John suggests that seeing sin as an obfuscatory device rather than a “bad” thing may help with the idea of rescuing sin from the tool which the church uses to beat us into a state of needing it. Interesting stuff as always John.
I’ve always had an interesting relationship with sin; my childhood church’s obsession with it gave me a very active guilt complex, (or maybe that was just what everyone has). I can well see the church with its obsession with sin can make it seem like a damnatory and judgmental organisation, but the issue there is not concerning sin, it is concerning the way in which the church externalises the sin of its community.
One thing which is missing from a good deal of alternative spiritualities – and indeed from a lot of traditional Christian theology, is the idea of the community, the communal, both in terms of virtue and in terms of sin. The rise of individualism has turned us from a society of belongers to a society of attenders – but when it comes to sin, and the idea of sin, the notion of individualism turns sin into the equivalent of a naughty schoolboy standing outside the headmaster’s door.
But this wasn’t the idea of the early church. For many centuries, Christian theology was founded in communities, monasteries, clerical institutions, convents, and perhaps because of that the idea of sin, like the idea of church, was communal.
For instance, this radical sermon from St Augustine: the reading is the story of the wheat and the weeds, where some enemy has sown weeds in with the wheat. The landowner says to wait until they have all grown up, and then cast the weeds into the fire.
On the fact of it, it is a dualistic story, baddies and goodies, where the baddies are thrown into hell. Indeed it could be used to scare people into trying to be good – but worse, there is an element of predestination in it – the idea that you are a weed, not wheat, from the very beginning. But look at what Augustine does with it.
Is there anywhere, where that enemy has not sown weeds? Do you imagine he has sown them among the laity and not among the clergy, or the bishops? He’s scattered them everywhere, sown them everywhere. Has he not left anything unmixed.
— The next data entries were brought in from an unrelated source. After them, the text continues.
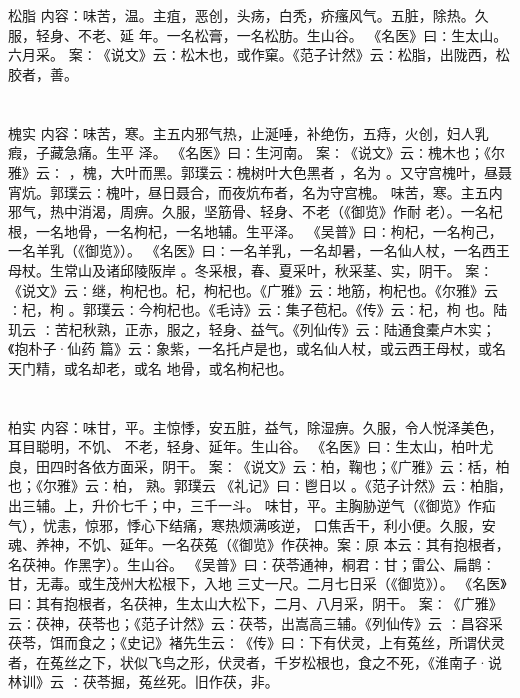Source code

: \documentclass[12pt,UTF8]{ctexbook}
\begin{document}
\section{}松脂
内容：味苦，温。主疽，恶创，头疡，白秃，疥瘙风气。五脏，除热。久服，轻身、不老、延 
年。一名松膏，一名松肪。生山谷。 
《名医》曰∶生太山。六月采。 
案∶《说文》云∶松木也，或作窠。《范子计然》云∶松脂，出陇西，松胶者，善。 


\section{}槐实
内容：味苦，寒。主五内邪气热，止涎唾，补绝伤，五痔，火创，妇人乳瘕，子藏急痛。生平 
泽。 
《名医》曰∶生河南。 
案∶《说文》云∶槐木也；《尔雅》云∶ ，槐，大叶而黑。郭璞云∶槐树叶大色黑者 
，名为 。又守宫槐叶，昼聂宵炕。郭璞云∶槐叶，昼日聂合，而夜炕布者，名为守宫槐。 
味苦，寒。主五内邪气，热中消渴，周痹。久服，坚筋骨、轻身、不老（《御览》作耐 
老）。一名杞根，一名地骨，一名枸杞，一名地辅。生平泽。 
《吴普》曰∶枸杞，一名枸己，一名羊乳（《御览》）。 
《名医》曰∶一名羊乳，一名却暑，一名仙人杖，一名西王母杖。生常山及诸邱陵阪岸 
。冬采根，春、夏采叶，秋采茎、实，阴干。 
案∶《说文》云∶继，枸杞也。杞，枸杞也。《广雅》云∶地筋，枸杞也。《尔雅》云 
∶杞，枸 。郭璞云∶今枸杞也。《毛诗》云∶集子苞杞。《传》云∶杞，枸 也。陆玑云 
∶苦杞秋熟，正赤，服之，轻身、益气。《列仙传》云∶陆通食橐卢木实；《抱朴子·仙药 
篇》云∶象紫，一名托卢是也，或名仙人杖，或云西王母杖，或名天门精，或名却老，或名 
地骨，或名枸杞也。 


\section{}柏实
内容：味甘，平。主惊悸，安五脏，益气，除湿痹。久服，令人悦泽美色，耳目聪明，不饥、 
不老，轻身、延年。生山谷。 
《名医》曰∶生太山，柏叶尤良，田四时各依方面采，阴干。 
案∶《说文》云∶柏，鞠也；《广雅》云∶栝，柏也；《尔雅》云∶柏， 熟。郭璞云 
《礼记》曰∶鬯日以 。《范子计然》云∶柏脂，出三辅。上，升价七千；中，三千一斗。 
味甘，平。主胸胁逆气（《御览》作疝气），忧恚，惊邪，悸心下结痛，寒热烦满咳逆， 
口焦舌干，利小便。久服，安魂、养神，不饥、延年。一名茯菟（《御览》作茯神。案∶原 
本云∶其有抱根者，名茯神。作黑字）。生山谷。 
《吴普》曰∶茯苓通神，桐君∶甘；雷公、扁鹊∶甘，无毒。或生茂州大松根下，入地 
三丈一尺。二月七日采（《御览》）。 
《名医》曰∶其有抱根者，名茯神，生太山大松下，二月、八月采，阴干。 
案∶《广雅》云∶茯神，茯苓也；《范子计然》云∶茯苓，出嵩高三辅。《列仙传》云 
∶昌容采茯苓，饵而食之；《史记》褚先生云∶《传》曰∶下有伏灵，上有菟丝，所谓伏灵 
者，在菟丝之下，状似飞鸟之形，伏灵者，千岁松根也，食之不死，《淮南子·说林训》云 
∶茯苓掘，菟丝死。旧作茯，非。 
\end{document}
Any of you who on shaking up their consciences find themselves among the weeds must not be afraid to change. The command hasn’t yet been given to cut, it isn’t the harvest yet; don’t be today what you were yesterday, or at least don’t be tomorrow what you are today.
This, you see, is the difference – in the Lord’s field, which is the Church, what used to be weeds sometimes changes into grain; and nobody knows what’s going to happen tomorrow. So do not uproot the weeds, lest you uproot what could become the stuff of God.
Augustine tells us that the whole of the church is full of weeds – there is a community of wheat and weeds intermixed. No-one can stand in judgement. He also tells us that it is not up to us to decide who is the baddie – that decision belongs to God. We are not qualified to decide what is weeds and what is wheat. And the most radical third thing – weeds can turn into wheat. Weeds are not in fact dangerous to wheat – they can become wheat themselves.
I find this particularly useful, because increasingly in our western world, much of our sin is communal. When one is focussed only on our individual sin, it is easy to deny it, or to magnify it (and in the process magnify our own ego) to ridiculous proportions. But what is essential is that we confess our corporate sins of injustice and unfairness, of prejudice and the poor way we treat those who disagree with us.
When a church says “you’re all sinners” rather than “we’re all sinners” it is putting itself in the place of God, and making a poor job of it. But the notion of being a broken community, in need of forgiveness from one another and from God, was very helpful.
When the church is a community of the broken – a community which is forgiven by an all loving God – then we are whole, and able to do good out of a love of being healed. When the church stands in condemnation of it’s own people and of others, it is setting itself in God’s place, which is blasphemy.